[Dataset records]
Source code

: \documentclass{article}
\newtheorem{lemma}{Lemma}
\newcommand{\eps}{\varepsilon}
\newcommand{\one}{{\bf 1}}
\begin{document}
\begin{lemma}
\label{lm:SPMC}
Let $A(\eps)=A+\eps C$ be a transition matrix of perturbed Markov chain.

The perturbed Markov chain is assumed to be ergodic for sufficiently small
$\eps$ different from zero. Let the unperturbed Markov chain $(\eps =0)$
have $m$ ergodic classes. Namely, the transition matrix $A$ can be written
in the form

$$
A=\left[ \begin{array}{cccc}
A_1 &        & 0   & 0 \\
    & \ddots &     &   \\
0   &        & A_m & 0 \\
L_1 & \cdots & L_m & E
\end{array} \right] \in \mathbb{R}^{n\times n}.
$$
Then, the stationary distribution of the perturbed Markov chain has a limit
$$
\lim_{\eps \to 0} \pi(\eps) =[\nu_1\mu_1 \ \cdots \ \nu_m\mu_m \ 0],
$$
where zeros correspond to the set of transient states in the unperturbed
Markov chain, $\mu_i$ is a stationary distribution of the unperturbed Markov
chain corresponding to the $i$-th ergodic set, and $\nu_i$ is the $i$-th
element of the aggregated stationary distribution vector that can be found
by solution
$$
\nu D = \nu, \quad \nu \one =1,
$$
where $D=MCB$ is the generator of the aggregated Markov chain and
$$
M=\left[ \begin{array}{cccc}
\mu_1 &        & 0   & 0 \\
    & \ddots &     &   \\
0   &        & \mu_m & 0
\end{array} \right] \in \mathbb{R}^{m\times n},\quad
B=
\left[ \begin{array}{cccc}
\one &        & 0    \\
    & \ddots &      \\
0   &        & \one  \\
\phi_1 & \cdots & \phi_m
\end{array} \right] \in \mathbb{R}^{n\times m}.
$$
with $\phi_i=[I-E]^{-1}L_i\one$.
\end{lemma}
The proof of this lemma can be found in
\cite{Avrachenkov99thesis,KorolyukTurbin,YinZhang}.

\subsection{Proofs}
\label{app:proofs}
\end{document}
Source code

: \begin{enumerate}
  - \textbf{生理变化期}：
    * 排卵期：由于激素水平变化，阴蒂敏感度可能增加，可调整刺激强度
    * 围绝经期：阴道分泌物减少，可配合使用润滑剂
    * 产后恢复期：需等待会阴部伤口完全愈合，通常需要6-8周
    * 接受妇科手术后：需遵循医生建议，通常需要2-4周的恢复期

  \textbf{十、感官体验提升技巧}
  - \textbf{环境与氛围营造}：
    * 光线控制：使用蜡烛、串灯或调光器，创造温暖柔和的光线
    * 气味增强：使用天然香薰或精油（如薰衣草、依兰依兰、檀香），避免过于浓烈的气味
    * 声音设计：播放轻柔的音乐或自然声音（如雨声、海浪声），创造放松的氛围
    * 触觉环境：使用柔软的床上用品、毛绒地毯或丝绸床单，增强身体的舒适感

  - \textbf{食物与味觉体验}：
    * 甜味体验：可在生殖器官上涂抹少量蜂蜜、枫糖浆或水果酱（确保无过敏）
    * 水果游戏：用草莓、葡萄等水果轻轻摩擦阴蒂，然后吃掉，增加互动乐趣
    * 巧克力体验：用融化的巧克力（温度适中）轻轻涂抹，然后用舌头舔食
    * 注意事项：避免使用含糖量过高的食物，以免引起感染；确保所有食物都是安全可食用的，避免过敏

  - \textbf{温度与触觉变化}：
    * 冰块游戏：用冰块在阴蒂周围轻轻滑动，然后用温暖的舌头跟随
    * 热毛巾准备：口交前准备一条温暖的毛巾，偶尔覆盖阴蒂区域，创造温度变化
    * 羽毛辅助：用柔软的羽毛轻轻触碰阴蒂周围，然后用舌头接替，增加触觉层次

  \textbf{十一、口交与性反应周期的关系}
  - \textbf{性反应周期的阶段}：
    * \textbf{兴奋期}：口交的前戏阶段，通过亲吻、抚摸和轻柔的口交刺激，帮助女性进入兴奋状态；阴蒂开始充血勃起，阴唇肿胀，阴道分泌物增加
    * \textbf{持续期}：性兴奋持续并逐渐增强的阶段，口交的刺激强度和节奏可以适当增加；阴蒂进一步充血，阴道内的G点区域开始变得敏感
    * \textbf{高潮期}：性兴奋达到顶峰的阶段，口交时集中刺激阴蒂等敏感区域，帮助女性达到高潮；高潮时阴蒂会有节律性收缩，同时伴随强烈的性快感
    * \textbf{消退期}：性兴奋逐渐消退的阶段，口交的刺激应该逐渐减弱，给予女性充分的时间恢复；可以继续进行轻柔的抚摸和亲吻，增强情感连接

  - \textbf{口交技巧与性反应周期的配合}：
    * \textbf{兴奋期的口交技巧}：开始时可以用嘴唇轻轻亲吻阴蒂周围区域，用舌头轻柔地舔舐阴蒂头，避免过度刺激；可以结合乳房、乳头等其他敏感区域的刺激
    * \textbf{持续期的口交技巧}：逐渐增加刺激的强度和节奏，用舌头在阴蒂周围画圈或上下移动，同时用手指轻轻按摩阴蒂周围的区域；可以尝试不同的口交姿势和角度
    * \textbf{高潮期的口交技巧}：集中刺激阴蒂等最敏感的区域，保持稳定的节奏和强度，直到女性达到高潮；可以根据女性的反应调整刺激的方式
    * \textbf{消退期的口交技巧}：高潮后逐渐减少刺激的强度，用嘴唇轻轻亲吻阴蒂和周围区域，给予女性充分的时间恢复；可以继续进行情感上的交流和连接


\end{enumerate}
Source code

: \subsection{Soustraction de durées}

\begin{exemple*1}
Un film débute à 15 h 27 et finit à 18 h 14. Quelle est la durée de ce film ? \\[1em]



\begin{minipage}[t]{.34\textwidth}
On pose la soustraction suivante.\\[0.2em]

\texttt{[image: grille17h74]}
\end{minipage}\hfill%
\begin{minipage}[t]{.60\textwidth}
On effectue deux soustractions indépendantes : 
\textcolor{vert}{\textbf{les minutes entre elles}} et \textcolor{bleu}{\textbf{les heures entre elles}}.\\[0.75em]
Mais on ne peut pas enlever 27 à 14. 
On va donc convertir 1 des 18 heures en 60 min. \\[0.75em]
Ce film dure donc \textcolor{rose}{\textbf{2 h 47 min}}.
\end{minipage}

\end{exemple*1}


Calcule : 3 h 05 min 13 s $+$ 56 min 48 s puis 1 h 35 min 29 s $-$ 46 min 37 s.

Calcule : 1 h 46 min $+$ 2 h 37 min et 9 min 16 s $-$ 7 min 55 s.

● EXERCISE OBJECTIVE
Transcribe all of the entries without alteration.

● EXERCISE SOLUTION
Source code

: \documentclass{article}
\newtheorem{lemma}{Lemma}
\newcommand{\eps}{\varepsilon}
\newcommand{\one}{{\bf 1}}
\begin{document}
\begin{lemma}
\label{lm:SPMC}
Let $A(\eps)=A+\eps C$ be a transition matrix of perturbed Markov chain.

The perturbed Markov chain is assumed to be ergodic for sufficiently small
$\eps$ different from zero. Let the unperturbed Markov chain $(\eps =0)$
have $m$ ergodic classes. Namely, the transition matrix $A$ can be written
in the form

$$
A=\left[ \begin{array}{cccc}
A_1 &        & 0   & 0 \\
    & \ddots &     &   \\
0   &        & A_m & 0 \\
L_1 & \cdots & L_m & E
\end{array} \right] \in \mathbb{R}^{n\times n}.
$$
Then, the stationary distribution of the perturbed Markov chain has a limit
$$
\lim_{\eps \to 0} \pi(\eps) =[\nu_1\mu_1 \ \cdots \ \nu_m\mu_m \ 0],
$$
where zeros correspond to the set of transient states in the unperturbed
Markov chain, $\mu_i$ is a stationary distribution of the unperturbed Markov
chain corresponding to the $i$-th ergodic set, and $\nu_i$ is the $i$-th
element of the aggregated stationary distribution vector that can be found
by solution
$$
\nu D = \nu, \quad \nu \one =1,
$$
where $D=MCB$ is the generator of the aggregated Markov chain and
$$
M=\left[ \begin{array}{cccc}
\mu_1 &        & 0   & 0 \\
    & \ddots &     &   \\
0   &        & \mu_m & 0
\end{array} \right] \in \mathbb{R}^{m\times n},\quad
B=
\left[ \begin{array}{cccc}
\one &        & 0    \\
    & \ddots &      \\
0   &        & \one  \\
\phi_1 & \cdots & \phi_m
\end{array} \right] \in \mathbb{R}^{n\times m}.
$$
with $\phi_i=[I-E]^{-1}L_i\one$.
\end{lemma}
The proof of this lemma can be found in
\cite{Avrachenkov99thesis,KorolyukTurbin,YinZhang}.

\subsection{Proofs}
\label{app:proofs}
\end{document}
Source code

: \begin{enumerate}
  - \textbf{生理变化期}：
    * 排卵期：由于激素水平变化，阴蒂敏感度可能增加，可调整刺激强度
    * 围绝经期：阴道分泌物减少，可配合使用润滑剂
    * 产后恢复期：需等待会阴部伤口完全愈合，通常需要6-8周
    * 接受妇科手术后：需遵循医生建议，通常需要2-4周的恢复期

  \textbf{十、感官体验提升技巧}
  - \textbf{环境与氛围营造}：
    * 光线控制：使用蜡烛、串灯或调光器，创造温暖柔和的光线
    * 气味增强：使用天然香薰或精油（如薰衣草、依兰依兰、檀香），避免过于浓烈的气味
    * 声音设计：播放轻柔的音乐或自然声音（如雨声、海浪声），创造放松的氛围
    * 触觉环境：使用柔软的床上用品、毛绒地毯或丝绸床单，增强身体的舒适感

  - \textbf{食物与味觉体验}：
    * 甜味体验：可在生殖器官上涂抹少量蜂蜜、枫糖浆或水果酱（确保无过敏）
    * 水果游戏：用草莓、葡萄等水果轻轻摩擦阴蒂，然后吃掉，增加互动乐趣
    * 巧克力体验：用融化的巧克力（温度适中）轻轻涂抹，然后用舌头舔食
    * 注意事项：避免使用含糖量过高的食物，以免引起感染；确保所有食物都是安全可食用的，避免过敏

  - \textbf{温度与触觉变化}：
    * 冰块游戏：用冰块在阴蒂周围轻轻滑动，然后用温暖的舌头跟随
    * 热毛巾准备：口交前准备一条温暖的毛巾，偶尔覆盖阴蒂区域，创造温度变化
    * 羽毛辅助：用柔软的羽毛轻轻触碰阴蒂周围，然后用舌头接替，增加触觉层次

  \textbf{十一、口交与性反应周期的关系}
  - \textbf{性反应周期的阶段}：
    * \textbf{兴奋期}：口交的前戏阶段，通过亲吻、抚摸和轻柔的口交刺激，帮助女性进入兴奋状态；阴蒂开始充血勃起，阴唇肿胀，阴道分泌物增加
    * \textbf{持续期}：性兴奋持续并逐渐增强的阶段，口交的刺激强度和节奏可以适当增加；阴蒂进一步充血，阴道内的G点区域开始变得敏感
    * \textbf{高潮期}：性兴奋达到顶峰的阶段，口交时集中刺激阴蒂等敏感区域，帮助女性达到高潮；高潮时阴蒂会有节律性收缩，同时伴随强烈的性快感
    * \textbf{消退期}：性兴奋逐渐消退的阶段，口交的刺激应该逐渐减弱，给予女性充分的时间恢复；可以继续进行轻柔的抚摸和亲吻，增强情感连接

  - \textbf{口交技巧与性反应周期的配合}：
    * \textbf{兴奋期的口交技巧}：开始时可以用嘴唇轻轻亲吻阴蒂周围区域，用舌头轻柔地舔舐阴蒂头，避免过度刺激；可以结合乳房、乳头等其他敏感区域的刺激
    * \textbf{持续期的口交技巧}：逐渐增加刺激的强度和节奏，用舌头在阴蒂周围画圈或上下移动，同时用手指轻轻按摩阴蒂周围的区域；可以尝试不同的口交姿势和角度
    * \textbf{高潮期的口交技巧}：集中刺激阴蒂等最敏感的区域，保持稳定的节奏和强度，直到女性达到高潮；可以根据女性的反应调整刺激的方式
    * \textbf{消退期的口交技巧}：高潮后逐渐减少刺激的强度，用嘴唇轻轻亲吻阴蒂和周围区域，给予女性充分的时间恢复；可以继续进行情感上的交流和连接


\end{enumerate}
Source code

: \subsection{Soustraction de durées}

\begin{exemple*1}
Un film débute à 15 h 27 et finit à 18 h 14. Quelle est la durée de ce film ? \\[1em]



\begin{minipage}[t]{.34\textwidth}
On pose la soustraction suivante.\\[0.2em]

\texttt{[image: grille17h74]}
\end{minipage}\hfill%
\begin{minipage}[t]{.60\textwidth}
On effectue deux soustractions indépendantes : 
\textcolor{vert}{\textbf{les minutes entre elles}} et \textcolor{bleu}{\textbf{les heures entre elles}}.\\[0.75em]
Mais on ne peut pas enlever 27 à 14. 
On va donc convertir 1 des 18 heures en 60 min. \\[0.75em]
Ce film dure donc \textcolor{rose}{\textbf{2 h 47 min}}.
\end{minipage}

\end{exemple*1}


Calcule : 3 h 05 min 13 s $+$ 56 min 48 s puis 1 h 35 min 29 s $-$ 46 min 37 s.

Calcule : 1 h 46 min $+$ 2 h 37 min et 9 min 16 s $-$ 7 min 55 s.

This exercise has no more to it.